Men lived for two things. Sex and food. I could indulge in one of those pleasures.
Mondays were casserole day. The women’s group often prepared meals for me for the week. I owed a debt of gratitude to anyone in the congregation who brought me lasagna, a pot of chicken soup, or spaghetti. My responsibilities didn’t leave me a lot of time to cook. Even if it had, it wasn’t like I’d stayed at home long enough to learn family recipes from my mother.
Most of the women visited around dinner time, competing with the others to bake the freshest bread, create the most elaborate casserole, or share the most secret of recipes. I didn’t mind having my meals organized for the week.
Especially since the women’s group volunteered their newest baker to bring me dessert.
Honor had promised me something…sweet.
She arrived late. Ten o’clock. She rapped a soft beat against my back door. The rectory was nothing more than a two-bedroom house on the property next to the church, but Honor treated it as though it were the gateway to hell.
Or Heaven?
Did she still fear she’d lose that grace…or had she already mourned its destruction?
She wore a light dress, something casual and pink, perfect for the close summer weather that layered the parish in a constant, simmering heat. She clutched a cake carrier in her hands, brandishing it before her as if the plastic case would protect her against that threatening sweetness.
“Evening, Father Rafe,” she whispered.
“Honor.”
She squirmed under my quiet stare.
Why did I like that so much?
“I brought you something.” She licked her lip. Unintentionally? “Dessert. The women’s group said you had a sweet tooth.”
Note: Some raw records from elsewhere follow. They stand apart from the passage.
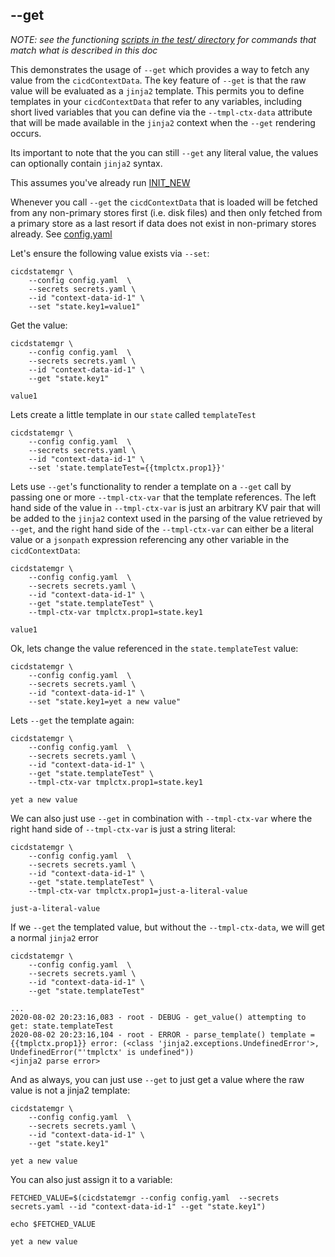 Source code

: ## --get 

*NOTE: see the functioning [scripts in the test/ directory](test/) for commands that match what is described in this doc*

This demonstrates the usage of `--get` which provides a way to fetch any value from the `cicdContextData`. The key feature of `--get` is that the raw value will be evaluated as a `jinja2` template. This permits you to define templates in your `cicdContextData` that refer to any variables, including short lived variables that you can define via the `--tmpl-ctx-data` attribute that will be made available in the `jinja2` context when the `--get` rendering occurs.

Its important to note that the you can still `--get` any literal value, the values can optionally contain `jinja2` syntax.

This assumes you've already run [INIT_NEW](INIT_NEW.md)

Whenever you call `--get` the `cicdContextData` that is loaded will be fetched from any non-primary stores first (i.e. disk files) and then only fetched from a primary store as a last resort if data does not exist in non-primary stores already. See [config.yaml](config.yaml)

Let's ensure the following value exists via `--set`:
```
cicdstatemgr \
    --config config.yaml  \
    --secrets secrets.yaml \
    --id "context-data-id-1" \
    --set "state.key1=value1"
```

Get the value:
```
cicdstatemgr \
    --config config.yaml  \
    --secrets secrets.yaml \
    --id "context-data-id-1" \
    --get "state.key1"

value1
```

Lets create a little template in our `state` called `templateTest`
```
cicdstatemgr \
    --config config.yaml  \
    --secrets secrets.yaml \
    --id "context-data-id-1" \
    --set 'state.templateTest={{tmplctx.prop1}}'
```

Lets use `--get`'s functionality to render a template on a `--get` call by passing one or more `--tmpl-ctx-var` that the template references. The left hand side of the value in `--tmpl-ctx-var` is just an arbitrary KV pair that will be added to the `jinja2` context used in the parsing of the value retrieved by `--get`, and the right hand side of the `--tmpl-ctx-var` can either be a literal value or a `jsonpath` expression referencing any other variable in the `cicdContextData`:
```
cicdstatemgr \
    --config config.yaml  \
    --secrets secrets.yaml \
    --id "context-data-id-1" \
    --get "state.templateTest" \
    --tmpl-ctx-var tmplctx.prop1=state.key1

value1
```

Ok, lets change the value referenced in the `state.templateTest` value:
```
cicdstatemgr \
    --config config.yaml  \
    --secrets secrets.yaml \
    --id "context-data-id-1" \
    --set "state.key1=yet a new value"
```

Lets `--get` the template again:
```
cicdstatemgr \
    --config config.yaml  \
    --secrets secrets.yaml \
    --id "context-data-id-1" \
    --get "state.templateTest" \
    --tmpl-ctx-var tmplctx.prop1=state.key1

yet a new value
```

We can also just use `--get` in combination with `--tmpl-ctx-var` where the right hand side of `--tmpl-ctx-var` is just a string literal:
```
cicdstatemgr \
    --config config.yaml  \
    --secrets secrets.yaml \
    --id "context-data-id-1" \
    --get "state.templateTest" \
    --tmpl-ctx-var tmplctx.prop1=just-a-literal-value

just-a-literal-value
```

If we `--get` the templated value, but without the `--tmpl-ctx-data`, we will get a normal `jinja2` error
```
cicdstatemgr \
    --config config.yaml  \
    --secrets secrets.yaml \
    --id "context-data-id-1" \
    --get "state.templateTest" 

...
2020-08-02 20:23:16,083 - root - DEBUG - get_value() attempting to get: state.templateTest
2020-08-02 20:23:16,104 - root - ERROR - parse_template() template = {{tmplctx.prop1}} error: (<class 'jinja2.exceptions.UndefinedError'>, UndefinedError("'tmplctx' is undefined"))
<jinja2 parse error>
```


And as always, you can just use `--get` to just get a value where the raw value is not a jinja2 template:
```
cicdstatemgr \
    --config config.yaml  \
    --secrets secrets.yaml \
    --id "context-data-id-1" \
    --get "state.key1"

yet a new value
```

You can also just assign it to a variable:
```
FETCHED_VALUE=$(cicdstatemgr --config config.yaml  --secrets secrets.yaml --id "context-data-id-1" --get "state.key1")

echo $FETCHED_VALUE

yet a new value
```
“Guilty as charged.” For this sin and many others. “Do you want to come in?”
“I don’t know if that’s…” She arched an eyebrow. It only widened her dark eyes, lost in naïve innocence. She stared at the buttons of my cassock. I hadn’t loosened the collar. It made the invitation safer. “Is it appropriate?”
“Why wouldn’t it be?”
“Because…I’m…”
“A woman?”
“Yes.”
“Or because you’re my angel?”
She nervously sighed. “That’s probably it.”
I wished I hadn’t smiled. My voice slithered and coiled. Was I no better than a serpent? I should have wound myself within a fruit tree instead of guiding Honor into my home.
“Do you not trust me?” I asked.
Her heels clicked against the wooden floors of the kitchen. She stepped inside, spun, and cornered herself against the counter and cabinets.
“I trust you, Father.”
“Do you trust yourself?”
Another glance over my silent home. Empty. Isolated. No one would see what happened tonight, no one to judge the words we’d speak, the glances we’d share, or the sins we might commit.
“I baked you a cake,” she said. “I thought about an apple pie, but…you know the connotation.”
“What connotation?”
At least she recognized when I teased her now, but she wasn’t brave enough to chastise me yet. Maybe not ever.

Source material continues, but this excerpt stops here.